(Stored records)
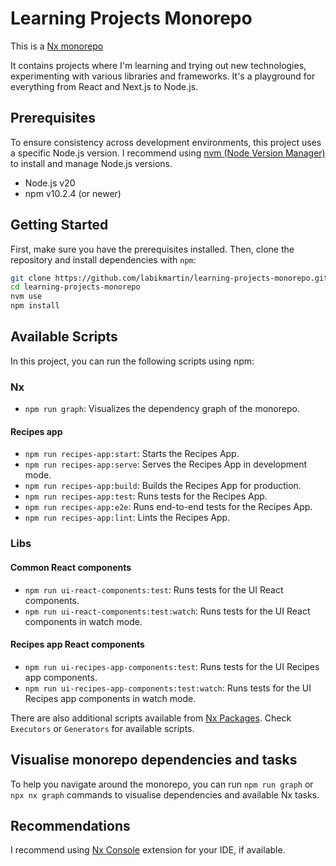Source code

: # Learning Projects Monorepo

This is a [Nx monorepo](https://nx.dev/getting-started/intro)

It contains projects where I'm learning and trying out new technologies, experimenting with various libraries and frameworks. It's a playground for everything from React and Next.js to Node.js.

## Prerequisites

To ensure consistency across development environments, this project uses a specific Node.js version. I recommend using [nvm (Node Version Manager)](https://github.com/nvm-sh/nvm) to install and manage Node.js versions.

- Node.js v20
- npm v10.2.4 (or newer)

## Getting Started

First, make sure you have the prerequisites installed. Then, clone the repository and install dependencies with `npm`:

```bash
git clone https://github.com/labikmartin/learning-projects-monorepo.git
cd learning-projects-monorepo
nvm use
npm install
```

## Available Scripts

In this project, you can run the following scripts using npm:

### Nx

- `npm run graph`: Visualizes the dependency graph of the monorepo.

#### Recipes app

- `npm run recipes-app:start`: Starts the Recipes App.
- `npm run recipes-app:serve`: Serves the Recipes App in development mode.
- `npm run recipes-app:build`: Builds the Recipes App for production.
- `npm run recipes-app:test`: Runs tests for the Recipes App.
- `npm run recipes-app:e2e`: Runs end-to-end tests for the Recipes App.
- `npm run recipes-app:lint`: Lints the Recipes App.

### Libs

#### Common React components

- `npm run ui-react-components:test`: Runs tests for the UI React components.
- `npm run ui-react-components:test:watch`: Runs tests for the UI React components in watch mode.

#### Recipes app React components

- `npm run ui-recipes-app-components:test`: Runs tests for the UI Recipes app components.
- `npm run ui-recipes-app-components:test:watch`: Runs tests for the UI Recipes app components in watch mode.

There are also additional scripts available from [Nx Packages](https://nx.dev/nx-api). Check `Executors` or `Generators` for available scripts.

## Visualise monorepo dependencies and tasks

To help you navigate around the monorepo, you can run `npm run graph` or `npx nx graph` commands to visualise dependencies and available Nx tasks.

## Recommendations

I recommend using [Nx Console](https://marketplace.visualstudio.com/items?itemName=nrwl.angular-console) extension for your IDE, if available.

==

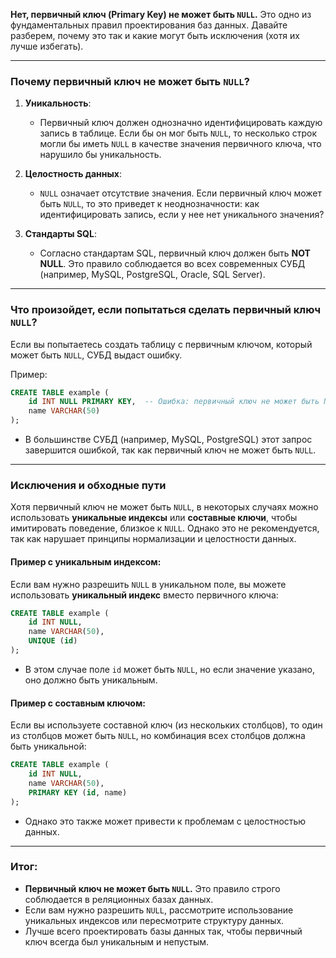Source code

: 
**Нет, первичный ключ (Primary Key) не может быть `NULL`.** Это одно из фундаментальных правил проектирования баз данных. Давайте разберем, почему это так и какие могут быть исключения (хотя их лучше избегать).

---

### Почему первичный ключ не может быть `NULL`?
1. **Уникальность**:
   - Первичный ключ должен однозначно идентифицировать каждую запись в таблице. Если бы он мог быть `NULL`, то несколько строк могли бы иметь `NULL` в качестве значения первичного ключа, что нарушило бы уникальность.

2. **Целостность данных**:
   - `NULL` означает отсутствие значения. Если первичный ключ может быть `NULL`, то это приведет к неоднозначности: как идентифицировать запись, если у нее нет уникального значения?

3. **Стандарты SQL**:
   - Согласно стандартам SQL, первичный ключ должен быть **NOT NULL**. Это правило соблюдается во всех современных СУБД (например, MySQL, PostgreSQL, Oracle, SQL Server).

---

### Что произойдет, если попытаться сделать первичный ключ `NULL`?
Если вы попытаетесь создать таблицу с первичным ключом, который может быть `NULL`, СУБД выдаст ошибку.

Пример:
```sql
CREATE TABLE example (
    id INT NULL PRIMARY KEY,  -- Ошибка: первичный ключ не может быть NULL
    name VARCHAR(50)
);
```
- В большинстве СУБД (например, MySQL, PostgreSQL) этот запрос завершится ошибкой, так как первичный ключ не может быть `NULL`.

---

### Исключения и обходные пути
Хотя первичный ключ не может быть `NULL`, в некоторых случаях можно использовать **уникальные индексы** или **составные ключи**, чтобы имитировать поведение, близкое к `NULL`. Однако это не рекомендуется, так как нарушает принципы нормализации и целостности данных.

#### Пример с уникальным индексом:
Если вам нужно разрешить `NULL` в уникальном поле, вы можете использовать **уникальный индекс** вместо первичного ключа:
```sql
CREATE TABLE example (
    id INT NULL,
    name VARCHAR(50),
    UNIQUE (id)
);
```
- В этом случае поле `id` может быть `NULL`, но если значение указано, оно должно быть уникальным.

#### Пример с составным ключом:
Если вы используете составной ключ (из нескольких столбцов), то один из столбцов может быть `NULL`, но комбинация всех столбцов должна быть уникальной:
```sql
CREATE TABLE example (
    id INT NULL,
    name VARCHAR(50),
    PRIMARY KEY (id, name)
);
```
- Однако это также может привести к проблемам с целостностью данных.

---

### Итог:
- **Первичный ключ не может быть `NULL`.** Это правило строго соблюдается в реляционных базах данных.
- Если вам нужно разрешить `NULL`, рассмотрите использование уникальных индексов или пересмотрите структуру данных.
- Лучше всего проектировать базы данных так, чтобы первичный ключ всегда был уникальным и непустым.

==

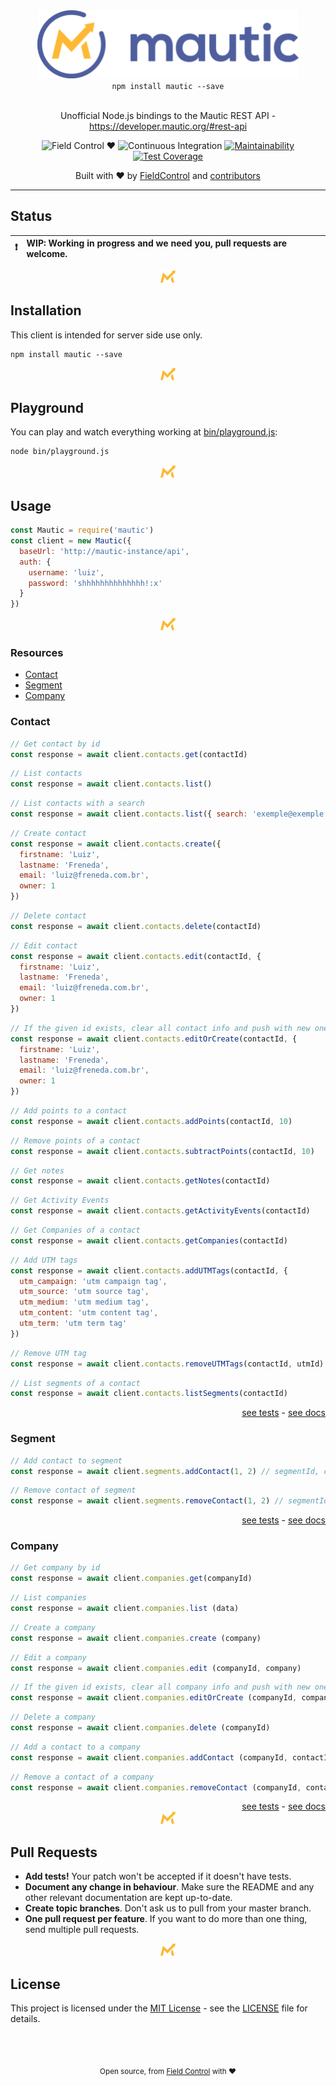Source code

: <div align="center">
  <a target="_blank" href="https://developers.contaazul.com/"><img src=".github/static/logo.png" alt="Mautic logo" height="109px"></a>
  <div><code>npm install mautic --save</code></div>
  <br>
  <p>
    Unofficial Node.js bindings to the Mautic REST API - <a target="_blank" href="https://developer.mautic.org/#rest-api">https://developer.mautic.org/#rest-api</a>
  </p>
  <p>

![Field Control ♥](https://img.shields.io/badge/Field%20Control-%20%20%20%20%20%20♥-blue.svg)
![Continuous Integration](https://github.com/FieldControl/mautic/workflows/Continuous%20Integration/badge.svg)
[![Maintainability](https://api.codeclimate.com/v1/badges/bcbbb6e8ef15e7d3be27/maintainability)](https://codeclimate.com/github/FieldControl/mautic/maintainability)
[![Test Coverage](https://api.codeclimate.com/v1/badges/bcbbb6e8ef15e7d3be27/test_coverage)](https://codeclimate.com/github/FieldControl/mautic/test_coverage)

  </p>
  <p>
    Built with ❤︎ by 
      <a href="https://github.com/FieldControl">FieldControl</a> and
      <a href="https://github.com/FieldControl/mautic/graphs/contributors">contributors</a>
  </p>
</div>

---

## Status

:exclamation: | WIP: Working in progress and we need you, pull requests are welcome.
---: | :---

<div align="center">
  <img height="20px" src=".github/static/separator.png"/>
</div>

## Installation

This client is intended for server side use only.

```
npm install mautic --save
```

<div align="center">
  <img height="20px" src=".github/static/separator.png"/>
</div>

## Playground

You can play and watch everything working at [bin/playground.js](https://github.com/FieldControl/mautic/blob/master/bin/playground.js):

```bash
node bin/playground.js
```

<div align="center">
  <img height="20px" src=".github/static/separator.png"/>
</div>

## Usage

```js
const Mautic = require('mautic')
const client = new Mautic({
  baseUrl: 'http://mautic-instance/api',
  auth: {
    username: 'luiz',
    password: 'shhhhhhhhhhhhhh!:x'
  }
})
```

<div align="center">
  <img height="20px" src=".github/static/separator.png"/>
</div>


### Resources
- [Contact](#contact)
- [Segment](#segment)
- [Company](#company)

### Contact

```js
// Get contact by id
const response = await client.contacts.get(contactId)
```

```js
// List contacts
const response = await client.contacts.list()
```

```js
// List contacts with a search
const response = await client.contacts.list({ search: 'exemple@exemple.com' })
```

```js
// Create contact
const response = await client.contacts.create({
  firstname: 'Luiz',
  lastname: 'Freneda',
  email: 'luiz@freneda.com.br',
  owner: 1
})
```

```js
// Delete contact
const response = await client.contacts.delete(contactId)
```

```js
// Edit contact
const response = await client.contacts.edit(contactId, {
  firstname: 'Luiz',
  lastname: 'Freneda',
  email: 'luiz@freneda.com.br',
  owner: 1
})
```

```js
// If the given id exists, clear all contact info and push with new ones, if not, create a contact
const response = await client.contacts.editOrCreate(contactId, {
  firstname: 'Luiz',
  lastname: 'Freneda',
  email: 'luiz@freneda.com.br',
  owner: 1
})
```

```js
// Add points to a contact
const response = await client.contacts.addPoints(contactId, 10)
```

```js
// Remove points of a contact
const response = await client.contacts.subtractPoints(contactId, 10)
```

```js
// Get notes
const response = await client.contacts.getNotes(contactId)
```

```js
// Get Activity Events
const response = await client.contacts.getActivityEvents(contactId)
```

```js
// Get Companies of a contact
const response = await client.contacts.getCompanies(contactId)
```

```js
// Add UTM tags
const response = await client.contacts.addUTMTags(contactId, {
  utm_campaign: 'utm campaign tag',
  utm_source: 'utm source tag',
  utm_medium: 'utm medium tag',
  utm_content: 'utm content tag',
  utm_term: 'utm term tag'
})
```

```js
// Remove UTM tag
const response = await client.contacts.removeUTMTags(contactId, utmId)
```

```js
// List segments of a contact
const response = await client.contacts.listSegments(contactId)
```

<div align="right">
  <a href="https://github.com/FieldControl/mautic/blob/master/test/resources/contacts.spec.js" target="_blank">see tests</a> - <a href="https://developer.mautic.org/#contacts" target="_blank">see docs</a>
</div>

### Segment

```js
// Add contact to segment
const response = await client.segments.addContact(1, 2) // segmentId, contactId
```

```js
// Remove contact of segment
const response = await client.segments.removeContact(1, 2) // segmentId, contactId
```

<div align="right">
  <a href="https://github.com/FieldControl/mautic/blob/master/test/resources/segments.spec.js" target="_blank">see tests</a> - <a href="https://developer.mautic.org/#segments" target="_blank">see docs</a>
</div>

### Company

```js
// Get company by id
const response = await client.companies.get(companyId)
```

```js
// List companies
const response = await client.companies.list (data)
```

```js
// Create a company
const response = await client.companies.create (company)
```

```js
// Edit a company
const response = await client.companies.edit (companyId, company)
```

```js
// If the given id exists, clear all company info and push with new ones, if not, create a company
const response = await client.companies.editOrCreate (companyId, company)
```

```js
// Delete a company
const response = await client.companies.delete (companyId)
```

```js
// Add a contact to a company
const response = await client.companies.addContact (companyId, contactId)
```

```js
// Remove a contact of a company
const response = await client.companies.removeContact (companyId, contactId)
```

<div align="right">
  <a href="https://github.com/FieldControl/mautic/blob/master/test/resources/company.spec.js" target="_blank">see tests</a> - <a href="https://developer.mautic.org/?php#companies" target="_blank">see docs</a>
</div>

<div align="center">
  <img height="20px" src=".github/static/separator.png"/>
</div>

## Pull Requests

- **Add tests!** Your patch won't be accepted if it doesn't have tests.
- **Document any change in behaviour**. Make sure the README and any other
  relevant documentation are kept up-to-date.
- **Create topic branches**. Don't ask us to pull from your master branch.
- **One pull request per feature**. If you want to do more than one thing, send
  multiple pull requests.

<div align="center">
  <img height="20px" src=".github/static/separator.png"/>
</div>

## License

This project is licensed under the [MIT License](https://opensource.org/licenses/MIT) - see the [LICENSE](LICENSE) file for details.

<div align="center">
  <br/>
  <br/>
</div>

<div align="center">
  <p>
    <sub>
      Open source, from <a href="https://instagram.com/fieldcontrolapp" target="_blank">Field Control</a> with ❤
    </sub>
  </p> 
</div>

*Assignment:* Where does "уникальным" occur in the data? Copy each line that has it.

*Solution for this exercise:*
#### Пример с уникальным индексом:
- В этом случае поле `id` может быть `NULL`, но если значение указано, оно должно быть уникальным.
- Лучше всего проектировать базы данных так, чтобы первичный ключ всегда был уникальным и непустым.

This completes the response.